◆ TASK GOAL ◆
Should the listing contain images, exclude them; give the rest again exactly.

'''

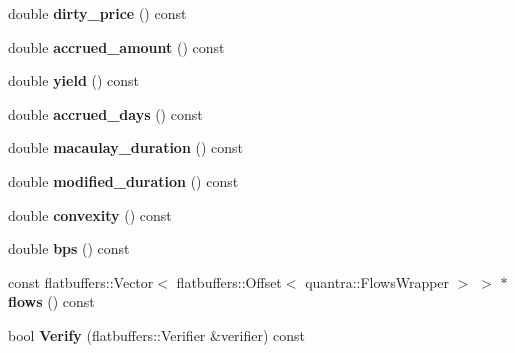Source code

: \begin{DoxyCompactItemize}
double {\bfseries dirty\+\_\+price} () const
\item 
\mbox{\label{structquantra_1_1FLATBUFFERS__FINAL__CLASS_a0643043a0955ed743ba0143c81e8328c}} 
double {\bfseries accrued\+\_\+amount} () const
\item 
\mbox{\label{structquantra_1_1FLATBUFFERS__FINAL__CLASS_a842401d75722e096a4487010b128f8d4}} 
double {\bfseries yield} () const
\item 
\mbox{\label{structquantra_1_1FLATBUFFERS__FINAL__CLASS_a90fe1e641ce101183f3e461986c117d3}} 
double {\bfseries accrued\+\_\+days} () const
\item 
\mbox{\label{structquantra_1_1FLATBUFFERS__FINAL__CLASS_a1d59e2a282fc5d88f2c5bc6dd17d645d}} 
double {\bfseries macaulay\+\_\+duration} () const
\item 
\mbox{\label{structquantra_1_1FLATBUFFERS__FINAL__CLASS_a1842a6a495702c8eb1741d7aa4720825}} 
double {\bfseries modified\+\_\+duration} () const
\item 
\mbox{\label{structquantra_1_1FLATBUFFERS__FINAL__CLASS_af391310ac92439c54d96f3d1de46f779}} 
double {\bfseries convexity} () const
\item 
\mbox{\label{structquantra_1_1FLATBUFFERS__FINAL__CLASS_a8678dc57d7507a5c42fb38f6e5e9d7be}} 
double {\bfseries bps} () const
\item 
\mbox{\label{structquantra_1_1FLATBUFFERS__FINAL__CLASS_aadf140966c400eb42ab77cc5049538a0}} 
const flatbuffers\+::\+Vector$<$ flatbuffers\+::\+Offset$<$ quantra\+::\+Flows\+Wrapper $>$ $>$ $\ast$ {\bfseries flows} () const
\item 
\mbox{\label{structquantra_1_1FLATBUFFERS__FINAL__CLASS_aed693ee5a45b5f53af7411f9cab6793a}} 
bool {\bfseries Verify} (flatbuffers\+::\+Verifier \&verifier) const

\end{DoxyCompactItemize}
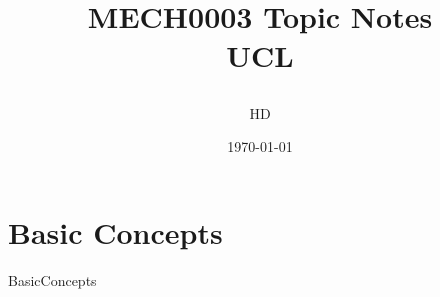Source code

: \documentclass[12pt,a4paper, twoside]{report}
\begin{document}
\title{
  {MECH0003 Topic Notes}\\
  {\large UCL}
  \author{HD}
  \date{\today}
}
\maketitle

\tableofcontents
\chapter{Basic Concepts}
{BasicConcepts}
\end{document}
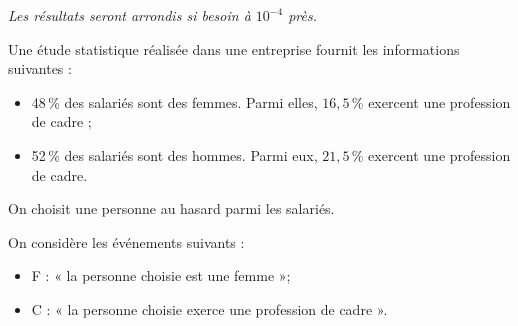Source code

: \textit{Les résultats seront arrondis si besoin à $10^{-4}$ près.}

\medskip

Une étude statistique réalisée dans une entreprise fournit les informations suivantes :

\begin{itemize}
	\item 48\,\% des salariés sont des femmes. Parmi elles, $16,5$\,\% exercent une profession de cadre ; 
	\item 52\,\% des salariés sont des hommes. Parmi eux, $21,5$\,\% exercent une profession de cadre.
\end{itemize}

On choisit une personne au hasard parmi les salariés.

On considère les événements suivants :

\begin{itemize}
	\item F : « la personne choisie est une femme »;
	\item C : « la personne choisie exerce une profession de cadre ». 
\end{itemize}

'''

◆ COMPLETED EXERCISE ◆
Source code

: \begin{DoxyCompactItemize}
double {\bfseries dirty\+\_\+price} () const
\item 
\mbox{\label{structquantra_1_1FLATBUFFERS__FINAL__CLASS_a0643043a0955ed743ba0143c81e8328c}} 
double {\bfseries accrued\+\_\+amount} () const
\item 
\mbox{\label{structquantra_1_1FLATBUFFERS__FINAL__CLASS_a842401d75722e096a4487010b128f8d4}} 
double {\bfseries yield} () const
\item 
\mbox{\label{structquantra_1_1FLATBUFFERS__FINAL__CLASS_a90fe1e641ce101183f3e461986c117d3}} 
double {\bfseries accrued\+\_\+days} () const
\item 
\mbox{\label{structquantra_1_1FLATBUFFERS__FINAL__CLASS_a1d59e2a282fc5d88f2c5bc6dd17d645d}} 
double {\bfseries macaulay\+\_\+duration} () const
\item 
\mbox{\label{structquantra_1_1FLATBUFFERS__FINAL__CLASS_a1842a6a495702c8eb1741d7aa4720825}} 
double {\bfseries modified\+\_\+duration} () const
\item 
\mbox{\label{structquantra_1_1FLATBUFFERS__FINAL__CLASS_af391310ac92439c54d96f3d1de46f779}} 
double {\bfseries convexity} () const
\item 
\mbox{\label{structquantra_1_1FLATBUFFERS__FINAL__CLASS_a8678dc57d7507a5c42fb38f6e5e9d7be}} 
double {\bfseries bps} () const
\item 
\mbox{\label{structquantra_1_1FLATBUFFERS__FINAL__CLASS_aadf140966c400eb42ab77cc5049538a0}} 
const flatbuffers\+::\+Vector$<$ flatbuffers\+::\+Offset$<$ quantra\+::\+Flows\+Wrapper $>$ $>$ $\ast$ {\bfseries flows} () const
\item 
\mbox{\label{structquantra_1_1FLATBUFFERS__FINAL__CLASS_aed693ee5a45b5f53af7411f9cab6793a}} 
bool {\bfseries Verify} (flatbuffers\+::\+Verifier \&verifier) const

\end{DoxyCompactItemize}
Source code

: \documentclass[12pt,a4paper, twoside]{report}
\begin{document}
\title{
  {MECH0003 Topic Notes}\\
  {\large UCL}
  \author{HD}
  \date{\today}
}
\maketitle

\tableofcontents
\chapter{Basic Concepts}
{BasicConcepts}
\end{document}
Source code

: \textit{Les résultats seront arrondis si besoin à $10^{-4}$ près.}

\medskip

Une étude statistique réalisée dans une entreprise fournit les informations suivantes :

\begin{itemize}
	\item 48\,\% des salariés sont des femmes. Parmi elles, $16,5$\,\% exercent une profession de cadre ; 
	\item 52\,\% des salariés sont des hommes. Parmi eux, $21,5$\,\% exercent une profession de cadre.
\end{itemize}

On choisit une personne au hasard parmi les salariés.

On considère les événements suivants :

\begin{itemize}
	\item F : « la personne choisie est une femme »;
	\item C : « la personne choisie exerce une profession de cadre ». 
\end{itemize}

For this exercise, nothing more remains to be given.